Print them exactly: the lines from the beginning of the entries below through the line that contains "rest of Italy", and only those, with the pictures left out.
***
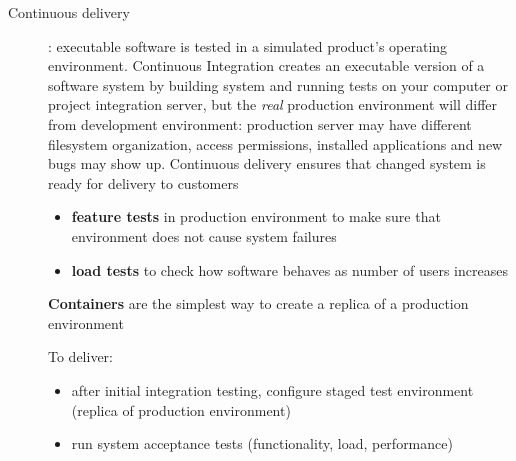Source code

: \begin{description}
   \item[Continuous delivery]: executable software is tested in a simulated product’s operating environment.\nl
         Continuous Integration creates an executable version of a software system by building system and running tests on your computer or project integration server, but the \textit{real} production environment will differ from development
         environment: production server may have different filesystem organization, access permissions, installed applications and new bugs may show up. \nl
         Continuous delivery ensures that changed system is ready for delivery to customers
         \begin{itemize}
            \item \textbf{feature tests} in production environment to make sure that environment does not cause system failures
            \item \textbf{load tests} to check how software behaves as number of users increases
         \end{itemize}
         \textbf{Containers} are the simplest way to create a replica of a production environment

         To deliver:
         \begin{itemize}[topsep=-\parskip,noitemsep]
            \item after initial integration testing, configure staged test environment (replica of production environment)
            \item run system acceptance tests (functionality, load, performance)
         \end{itemize}



\end{description}
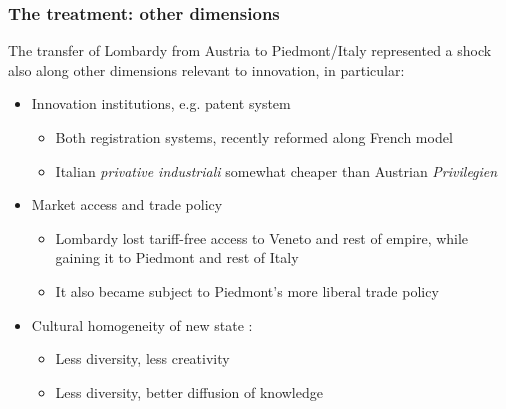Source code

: \documentclass[10pt]{beamer}
\begin{document}
\begin{frame}[label = other_dimensions]
    \frametitle{The treatment: other dimensions}
    
    The transfer of Lombardy from Austria to Piedmont/Italy represented a shock also along other dimensions relevant to innovation, in particular:

    \begin{itemize}
        \item Innovation institutions, e.g. patent system

        \begin{itemize}
            \item Both registration systems, recently reformed along French model
            \item Italian \textit{privative industriali} somewhat cheaper than Austrian \textit{Privilegien}  
            \hyperlink{patent_fees}{}  
        \end{itemize}

        \pause
        
        \item Market access and trade policy

        \begin{itemize}
            \item Lombardy lost tariff-free access to Veneto and rest of empire, while gaining it to Piedmont and rest of Italy
            \item It also became subject to Piedmont's more liberal trade policy 
        \end{itemize}

        \pause
        
        \item Cultural homogeneity of new state \citep{ertug2022, mokyr2024}:

        \begin{itemize}
            \item Less diversity, less creativity 
            \item Less diversity, better diffusion of knowledge
        \end{itemize}

    \end{itemize}
    
\end{frame}
\end{document}
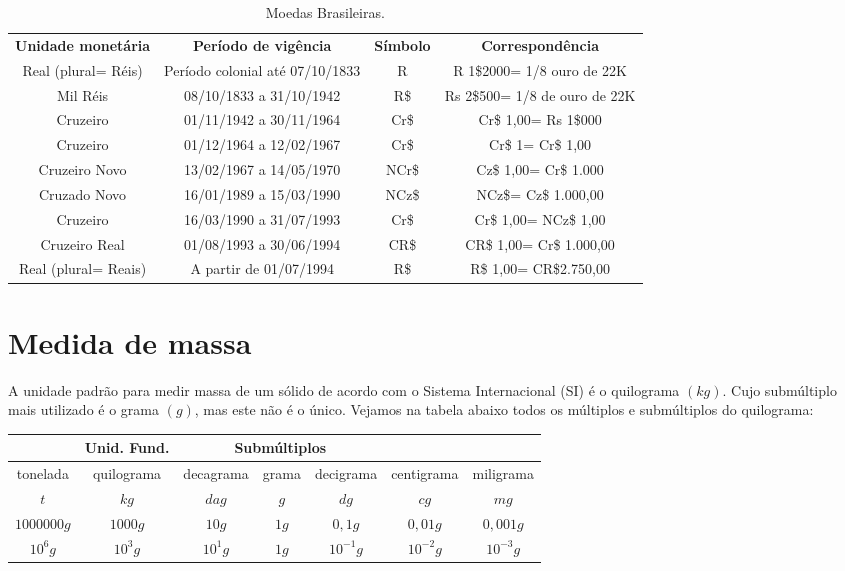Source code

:  \begin{table}[H]
 \centering
 \begin{tabular}{|c|c|c|c|} \hline
 \rowcolor{cinza}
 \multicolumn{4}{|c|}{\textbf{Unidades do sistema monetário Brasileiro}} \\
 \hline
 \textbf{Unidade monetária} & \textbf{Período de vigência} & \textbf{Símbolo} & \textbf{Correspondência} \\
\hline
Real (plural= Réis) & Período colonial até 07/10/1833 & R & R 1\$2000= 1/8 ouro de 22K \\
\hline
Mil Réis & 08/10/1833 a 31/10/1942 & R\$ & Rs 2\$500= 1/8 de ouro de 22K \\
\hline
Cruzeiro & 01/11/1942 a 30/11/1964 & Cr\$ & Cr\$ 1,00= Rs 1\$000 \\
\hline
Cruzeiro & 01/12/1964 a 12/02/1967 & Cr\$ & Cr\$ 1= Cr\$ 1,00 \\
\hline
Cruzeiro Novo & 13/02/1967 a 14/05/1970 & NCr\$ & Cz\$ 1,00= Cr\$ 1.000 \\
\hline
Cruzado Novo & 16/01/1989 a 15/03/1990 & NCz\$ & NCz\$= Cz\$ 1.000,00 \\
\hline
Cruzeiro & 16/03/1990 a 31/07/1993 & Cr\$ & Cr\$ 1,00= NCz\$ 1,00 \\
\hline
Cruzeiro Real & 01/08/1993 a 30/06/1994 & CR\$ & CR\$ 1,00= Cr\$ 1.000,00 \\
\hline
Real (plural= Reais) & A partir de 01/07/1994 & R\$ & R\$ 1,00= CR\$2.750,00 \\
\hline

\end{tabular}
\caption{Moedas Brasileiras.}
\end{table}


\section{Medida de massa}
A unidade padrão para medir massa de um sólido de acordo com o Sistema Internacional (SI) é o quilograma $(kg)$. Cujo submúltiplo mais utilizado é o grama $(g)$, mas este não é o único. Vejamos na tabela abaixo todos os múltiplos e submúltiplos do quilograma:

 \begin{table}[H]
 \centering
 \begin{tabular}{|c|c|c|c|c|c|c|} \hline
 \rowcolor{cinza}
  \multicolumn{3}{|c|}{\textbf{Múltiplos}}
 & \multicolumn{1}{|c|}{\textbf{Unid. Fund.}} & \multicolumn{3}{|c|}{\textbf{Submúltiplos}} \\
 \hline
 tonelada & quilograma & decagrama & grama & decigrama & centigrama & miligrama \\
 \hline
 $t$ & $kg$ & $dag$ & $g$ & $dg$ & $cg$ & $mg$ \\ \hline
 $1000000 g$ & $1000 g$ & $10 g$ & $1 g$ & $0,1 g$ & $0,01 g$ & $0,001 g$ \\ \hline
 $10^6 g$ & $10^3 g$ & $10^1 g$ & $1 g$ & $10^{-1} g$ & $10^{-2} g$ & $10^{-3} g$ \\ \hline
 \end{tabular}
\end{table}
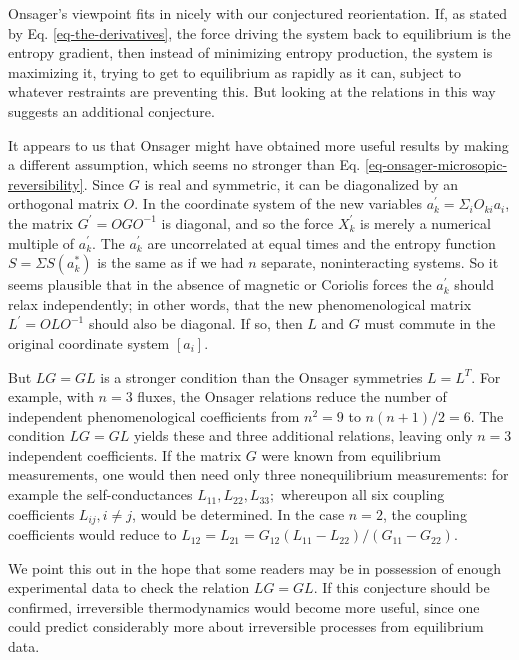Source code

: \documentclass{article}
\begin{document}
Onsager's viewpoint fits in nicely with our conjectured reorientation. If, as stated by Eq. \ref{eq-the-derivatives}, the force driving the system back to equilibrium is the entropy gradient, then instead of minimizing entropy production, the system is maximizing it, trying to get to equilibrium as rapidly as it can, subject to whatever restraints are preventing this. But looking at the relations in this way suggests an additional conjecture.

It appears to us that Onsager might have obtained more useful results by making a different assumption, which seems no stronger than Eq. \ref{eq-onsager-microsopic-reversibility}. Since $G$ is real and symmetric, it can be diagonalized by an orthogonal matrix $O$. In the coordinate system of the new variables $a_k^{\prime}=\Sigma_i O_{k i} a_i$, the matrix $G^{\prime}=O G O^{-1}$ is diagonal, and so the force $X_k^{\prime}$ is merely a numerical multiple of $a_k^{\prime}$. The $a_k^{\prime}$ are uncorrelated at equal times and the entropy function $S=\Sigma S\left(a_k^*\right)$ is the same as if we had $n$ separate, noninteracting systems. So it seems plausible that in the absence of magnetic or Coriolis forces the $a_k^{\prime}$ should relax independently; in other words, that the new phenomenological matrix $L^{\prime}=O L O^{-1}$ should also be diagonal. If so, then $L$ and $G$ must commute in the original coordinate system $\left[a_i\right]$.

But $L G=G L$ is a stronger condition than the Onsager symmetries $L=L^T$. For example, with $n=3$ fluxes, the Onsager relations reduce the number of independent phenomenological coefficients from $n^2=9$ to $n(n+1) / 2=6$. The condition $L G=G L$ yields these and three additional relations, leaving only $n=3$ independent coefficients. If the matrix $G$ were known from equilibrium measurements, one would then need only three nonequilibrium measurements: for example the self-conductances $L_{11}, L_{22}, L_{33} ;$ whereupon all six coupling coefficients $L_{i j}, i \neq j$, would be determined. In the case $n=2$, the coupling coefficients would reduce to $L_{12}=L_{21}=G_{12}\left(L_{11}-L_{22}\right) /\left(G_{11}-G_{22}\right)$.

We point this out in the hope that some readers may be in possession of enough experimental data to check the relation $L G=G L$. If this conjecture should be confirmed, irreversible thermodynamics would become more useful, since one could predict considerably more about irreversible processes from equilibrium data.
\end{document}

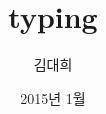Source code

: \documentclass[12pt,a4paper]{book}
\begin{document}
	
			\dominitoc
			\pagestyle{empty}
			

			\title{typing}
			\author{김대희}
			\date{2015년 1월}
			\maketitle


			\tableofcontents
			\listoffigures
			\listoftables

			


\newpage
\part{ }

\newpage
\chapter{ }
\end{document}
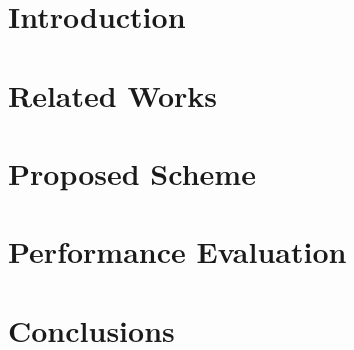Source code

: 

\chapter{Introduction} \label{ch:1-introduction}
	

\chapter{Related Works} \label{ch:2-background}
	

\chapter{Proposed Scheme} \label{ch:3-proposed}
	
	
\chapter{Performance Evaluation} \label{ch:4-simulation}
	
	
\chapter{Conclusions} \label{ch:5-conclusion}
	

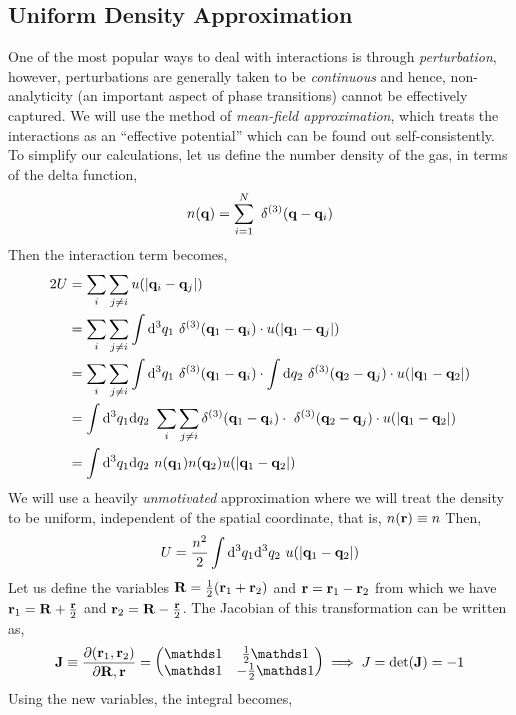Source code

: \subsection{Uniform Density Approximation}
One of the most popular ways to deal with interactions is through \textit{perturbation}, however, perturbations are generally taken to be \textit{continuous} and hence, non-analyticity (an important aspect of phase transitions) cannot be effectively captured. We will use the method of \textit{mean-field approximation}, which treats the interactions as an ``effective potential'' which can be found out self-consistently. To simplify our calculations, let us define the number density of the gas, in terms of the delta function, 
\begin{equation}\label{eqn:density1}
    n(\vb{q}) = \sum\limits_{i=1}^N\ \delta^{(3)}(\vb{q}-\vb{q}_i)
\end{equation}
Then the interaction term becomes,
\begin{align*}
   2U &=\sum\limits_i\sum\limits_{j\neq i} u(\abs{\vb{q}_i-\vb{q}_j})\\
   &=\sum\limits_i\sum\limits_{j\neq i} \int\dd^3 q_1\ \delta^{(3)}(\vb{q}_1-\vb{q}_i)\cdot u(\abs{\vb{q}_1-\vb{q}_j})\\
   &=\sum\limits_i\sum\limits_{j\neq i} \int\dd^3 q_1\ \delta^{(3)}(\vb{q}_1-\vb{q}_i)\cdot \int\dd q_2 \ \delta^{(3)}(\vb{q}_2-\vb{q}_j)\cdot u(\abs{\vb{q}_1-\vb{q}_2})\\
   &=\int\dd^3 q_1\dd q_2\ \sum\limits_i\sum\limits_{j\neq i} \delta^{(3)}(\vb{q}_1-\vb{q}_i)\cdot  \ \delta^{(3)}(\vb{q}_2-\vb{q}_j)\cdot u(\abs{\vb{q}_1-\vb{q}_2})\\
   &=\int\dd^3 q_1\dd q_2\ n(\vb{q}_1)n(\vb{q}_2)u(\abs{\vb{q}_1-\vb{q}_2})
\end{align*}
We will use a heavily \textit{unmotivated} approximation where we will treat the density to be uniform, independent of the spatial coordinate, that is, $n(\vb{r})\equiv n$
Then, 
$$U = \frac{n^2}{2}\int\dd^3 q_1 \dd^3 q_2\ u(\abs{\vb{q}_1-\vb{q}_2})$$
Let us define the variables $\vb{R} = \frac{1}{2}(\vb{r}_1+\vb{r}_2)$ and $\vb{r} = \vb{r}_1-\vb{r}_2$ from which we have $\vb{r}_1 = \vb{R}+\frac{\vb{r}}{2}$ and $\vb{r}_2 = \vb{R}-\frac{\vb{r}}{2}$. The Jacobian of this transformation can be written as,
$$\mathrm{\vb{J}} \equiv \pdv{(\vb{r}_1, \vb{r}_2)}{\vb{R}, \vb{r}} =\mqty(\iden & \frac{1}{2}\iden\\ \iden & -\frac{1}{2}\iden) \implies J = \det({\mathrm{\vb{J}}}) = -1$$
Using the new variables, the integral becomes, 
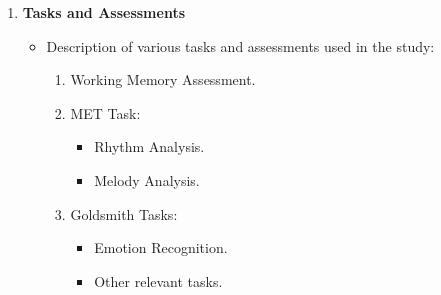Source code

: \begin{enumerate}
    \item \textbf{Tasks and Assessments}
    \begin{itemize}
        \item Description of various tasks and assessments used in the study:
        \begin{enumerate}
            \item Working Memory Assessment.
            \item MET Task:
            \begin{itemize}
                \item Rhythm Analysis.
                \item Melody Analysis.
            \end{itemize}
            \item Goldsmith Tasks:
            \begin{itemize}
                \item Emotion Recognition.
                \item Other relevant tasks.
            \end{itemize}
        \end{enumerate}
    \end{itemize}
\end{enumerate}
***
Result of the task
Source code

: \begin{description}
   \item[Continuous delivery]: executable software is tested in a simulated product’s operating environment.\nl
         Continuous Integration creates an executable version of a software system by building system and running tests on your computer or project integration server, but the \textit{real} production environment will differ from development
         environment: production server may have different filesystem organization, access permissions, installed applications and new bugs may show up. \nl
         Continuous delivery ensures that changed system is ready for delivery to customers
         \begin{itemize}
            \item \textbf{feature tests} in production environment to make sure that environment does not cause system failures
            \item \textbf{load tests} to check how software behaves as number of users increases
         \end{itemize}
         \textbf{Containers} are the simplest way to create a replica of a production environment

         To deliver:
         \begin{itemize}[topsep=-\parskip,noitemsep]
            \item after initial integration testing, configure staged test environment (replica of production environment)
            \item run system acceptance tests (functionality, load, performance)
         \end{itemize}



\end{description}
Source code

: \documentclass[10pt]{beamer}
\begin{document}
\begin{frame}[label = other_dimensions]
    \frametitle{The treatment: other dimensions}
    
    The transfer of Lombardy from Austria to Piedmont/Italy represented a shock also along other dimensions relevant to innovation, in particular:

    \begin{itemize}
        \item Innovation institutions, e.g. patent system

        \begin{itemize}
            \item Both registration systems, recently reformed along French model
            \item Italian \textit{privative industriali} somewhat cheaper than Austrian \textit{Privilegien}  
            \hyperlink{patent_fees}{}  
        \end{itemize}

        \pause
        
        \item Market access and trade policy

        \begin{itemize}
            \item Lombardy lost tariff-free access to Veneto and rest of empire, while gaining it to Piedmont and rest of Italy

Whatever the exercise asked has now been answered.